I actually already read the discussion you are linking to + a couple of other forum threads off of a Google search. I'm new to this, so it's a little confusing to me still.

My CPU (Tctl/Tdie) fluctates like crazy (and is also the one NZXT goes by i see when i compare the LCD of my Z73 with HWiNFO) - which is not a big issue for me, the thing is it goes from 37 all the way up to 56 on some rare occasions in idle. Mostly it jumps up and down between 40-48 though. This concerns me a bit, when i read loosely about "good temps", which to my understanding should be on the low side of 35-40 while idling?

The thing is, how useable is the CPU (Tctl/Tdie) temp. in terms of giving a "general" or "realistic" temperature of my CPU? I don't know how to describe it in a better way sorry (english is not my first language) - but taken into consideration it is based "only" on the absolut highest temp. inside the CPU package, most likely only for about a very short period, it can't possibly be the best number to look at, in terms of having a more generalized or reliable "every day use temp." - if you know what i mean?

The CPU Die (average) seems to be more my cup of tea. For one it's lower, which of course i like, but most importantly it's an average, hence giving a more realistic (again sorry if i'm using the wrong word - hope you are following me still) temp. to go by. What do you think?

Ambient room temp. is 22-23 degrees celcius fyi.

Out of curiousity: Which of these 4 numbers (if any of them) do people/youtubers look at, when running benchmarks/reviews/AIO temp. comparisons?

Thanks.


----------



## oxrufiioxo (Feb 15, 2020)

idle temps are almost irrelevant unless they're abnormally high like in the 60c range. I would run a benchmark like R20 and loop it for 10m that should give you an idea of how your cooler is performing. There is so much variation motherboard to motherboard and even CPU to CPU trying to compare temps on two different setups other than getting a generally idea is pointless.
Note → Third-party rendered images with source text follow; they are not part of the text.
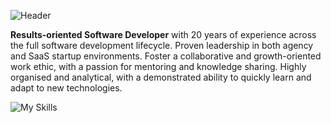 ![Header](https://images.unsplash.com/photo-1537498425277-c283d32ef9db?q=80&w=2078&auto=format&fit=crop&ixlib=rb-4.0.3&ixid=M3wxMjA3fDB8MHxwaG90by1wYWdlfHx8fGVufDB8fHx8fA%3D%3D)

**Results-oriented Software Developer** with 20 years of experience across the full software development lifecycle. Proven leadership in both agency and SaaS startup environments. Foster a collaborative and growth-oriented work ethic, with a passion for mentoring and knowledge sharing. Highly organised and analytical, with a demonstrated ability to quickly learn and adapt to new technologies.


![My Skills](https://skillicons.dev/icons?theme=light&i=laravel,php,py,django,mysql,mongodb,elasticsearch,rabbitmq,redis,postgres,alpinejs,vuejs,pinia,react,aws,gcp,azure,git,github,bitbucket,css,bootstrap,bash,cypress,docker,graphql,nginx,nodejs,sentry,ts)
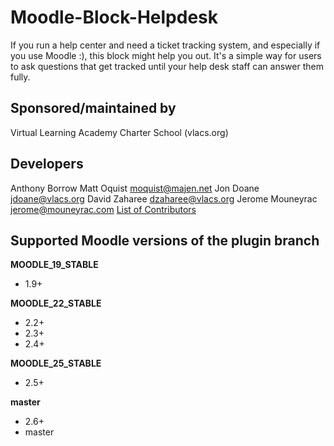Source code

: Moodle-Block-Helpdesk
======================

If you run a help center and need a ticket tracking system, and especially
if you use Moodle :), this block might help you out. It's a simple way for
users to ask questions that get tracked until your help desk staff can
answer them fully.


Sponsored/maintained by
---
Virtual Learning Academy Charter School (vlacs.org)

Developers
---
Anthony Borrow
Matt Oquist <moquist@majen.net>
Jon Doane <jdoane@vlacs.org>
David Zaharee <dzaharee@vlacs.org>
Jerome Mouneyrac <jerome@mouneyrac.com>
[List of Contributors](https://github.com/vlacs/moodle-block_helpdesk/graphs/contributors)

Supported Moodle versions of the plugin branch
---

**MOODLE_19_STABLE**
* 1.9+

**MOODLE_22_STABLE**
* 2.2+
* 2.3+
* 2.4+

**MOODLE_25_STABLE**
* 2.5+

**master**
* 2.6+
* master

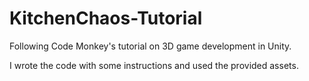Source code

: # KitchenChaos-Tutorial
Following Code Monkey's tutorial on 3D game development in Unity.


I wrote the code with some instructions and used the provided assets.

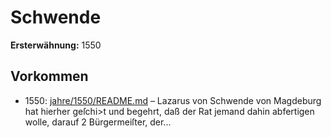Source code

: # Schwende

**Ersterwähnung:** 1550

## Vorkommen
- 1550: [jahre/1550/README.md](../jahre/1550/README.md) – Lazarus von Schwende von Magdeburg hat hierher
geſchi>t und begehrt, daß der Rat jemand dahin abfertigen
wolle, darauf 2 Bürgermeiſter, der...
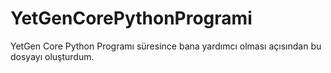 # YetGenCorePythonProgrami
YetGen Core Python Programı süresince bana yardımcı olması açısından bu dosyayı oluşturdum.
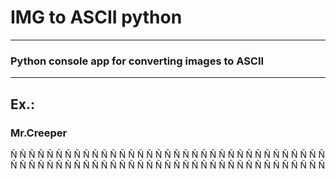 ﻿# IMG to ASCII python
---
### Python console app for converting images to ASCII 

---
## Ex.:
### Mr.Creeper 

 Ñ  Ñ  Ñ  Ñ  Ñ  Ñ  Ñ  Ñ  Ñ  Ñ 
 Ñ  Ñ  Ñ  Ñ  Ñ  Ñ  Ñ  Ñ  Ñ  Ñ
 Ñ           Ñ  Ñ           Ñ
 Ñ           Ñ  Ñ           Ñ
 Ñ           Ñ  Ñ           Ñ
 Ñ  Ñ  Ñ  Ñ        Ñ  Ñ  Ñ  Ñ
 Ñ  Ñ                    Ñ  Ñ
 Ñ  Ñ                    Ñ  Ñ
 Ñ  Ñ        Ñ  Ñ        Ñ  Ñ
 Ñ  Ñ        Ñ  Ñ        Ñ  Ñ
 Ñ  Ñ  Ñ  Ñ  Ñ  Ñ  Ñ  Ñ  Ñ  Ñ
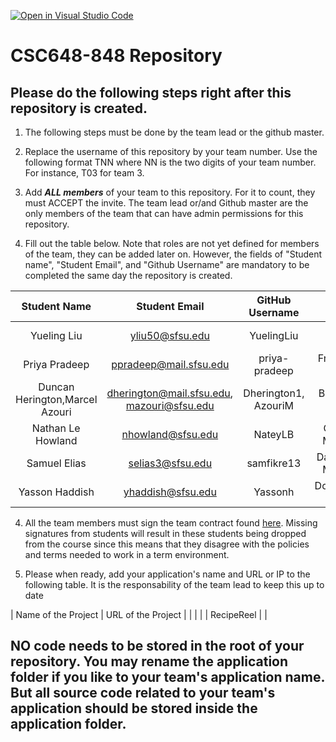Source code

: [![Open in Visual Studio Code](https://classroom.github.com/assets/open-in-vscode-c66648af7eb3fe8bc4f294546bfd86ef473780cde1dea487d3c4ff354943c9ae.svg)](https://classroom.github.com/online_ide?assignment_repo_id=10097348&assignment_repo_type=AssignmentRepo)
# CSC648-848 Repository

## Please do the following steps right after this repository is created.

1. The following steps must be done by the team lead or the github master. 

2. Replace the username of this repository by your team number. Use the following format TNN where NN is the two digits of your team number. For instance, T03 for team 3. 

2. Add ***ALL members*** of your team to this repository. For it to count, they must ACCEPT the invite. The team lead or/and Github master are the only members of the team that can have admin permissions for this repository. 

3. Fill out the table below. Note that roles are not yet defined for members of the team, they can be added later on. However, the fields of "Student name", "Student Email", and "Github Username" are mandatory to be completed the same day the repository is created. 


| Student Name | Student Email | GitHub Username |        Role         |
|    :---:     |     :---:     |     :---:       |        :---:        | 
|   Yueling Liu     |     yliu50@sfsu.edu         |    YuelingLiu           |   Team Lead         |
|    Priya   Pradeep  |      ppradeep@mail.sfsu.edu        |   priya-pradeep             |   Frontend Lead     |
|   Duncan Herington,Marcel Azouri    |    dherington@mail.sfsu.edu, mazouri@sfsu.edu        |Dherington1, AzouriM                |   Backend Lead      |
|     Nathan Le Howland  |     nhowland@sfsu.edu          |   NateyLB              |   Github Master     |
|    Samuel Elias   |     selias3@sfsu.edu          |   samfikre13              |   Database Master   |
|    Yasson Haddish   |    yhaddish@sfsu.edu           |       Yassonh          |   Document Editor   |


4. All the team members must sign the team contract found [here](https://forms.gle/PoTXjTmPGGKKZjsT6). Missing signatures from students will result in these students being dropped from the course since this means that they disagree with the policies and terms needed to work in a term environment. 

4. Please when ready, add your application's name and URL or IP to the following table. It is the responsability of the team lead to keep this up to date 

|             Name of the Project               |                            URL of the Project                          | 
|                                 |                                                              |
|     RecipeReel  |               |                                                        
 

## NO code needs to be stored in the root of your repository. You may rename the application folder if you like to your team's application name. But all source code related to your team's application should be stored inside the application folder.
All that being said make sure you're on the latest bios with the latest chipset driver and make sure PBO isn't enabled by default unless you're wanting it to be in bios. Also make sure you're on the Ryzen balanced power plan.


I feel Tctl is accurate in hwinfo as long as its up to date.


----------



## Emiliano85 (Feb 15, 2020)

oxrufiioxo said:


> idle temps are almost irrelevant unless they're abnormally high like in the 60c range. I would run a benchmark like R20 and loop it for 10m that should give you an idea of how your cooler is performing. There is so much variation motherboard to motherboard and even CPU to CPU trying to compare temps on two different setups other than getting a generally idea is pointless.
> 
> All that being said make sure you're on the latest bios with the latest chipset driver and make sure PBO isn't enabled by default unless you're wanting it to be in bios. Also make sure you're on the Ryzen balanced power plan.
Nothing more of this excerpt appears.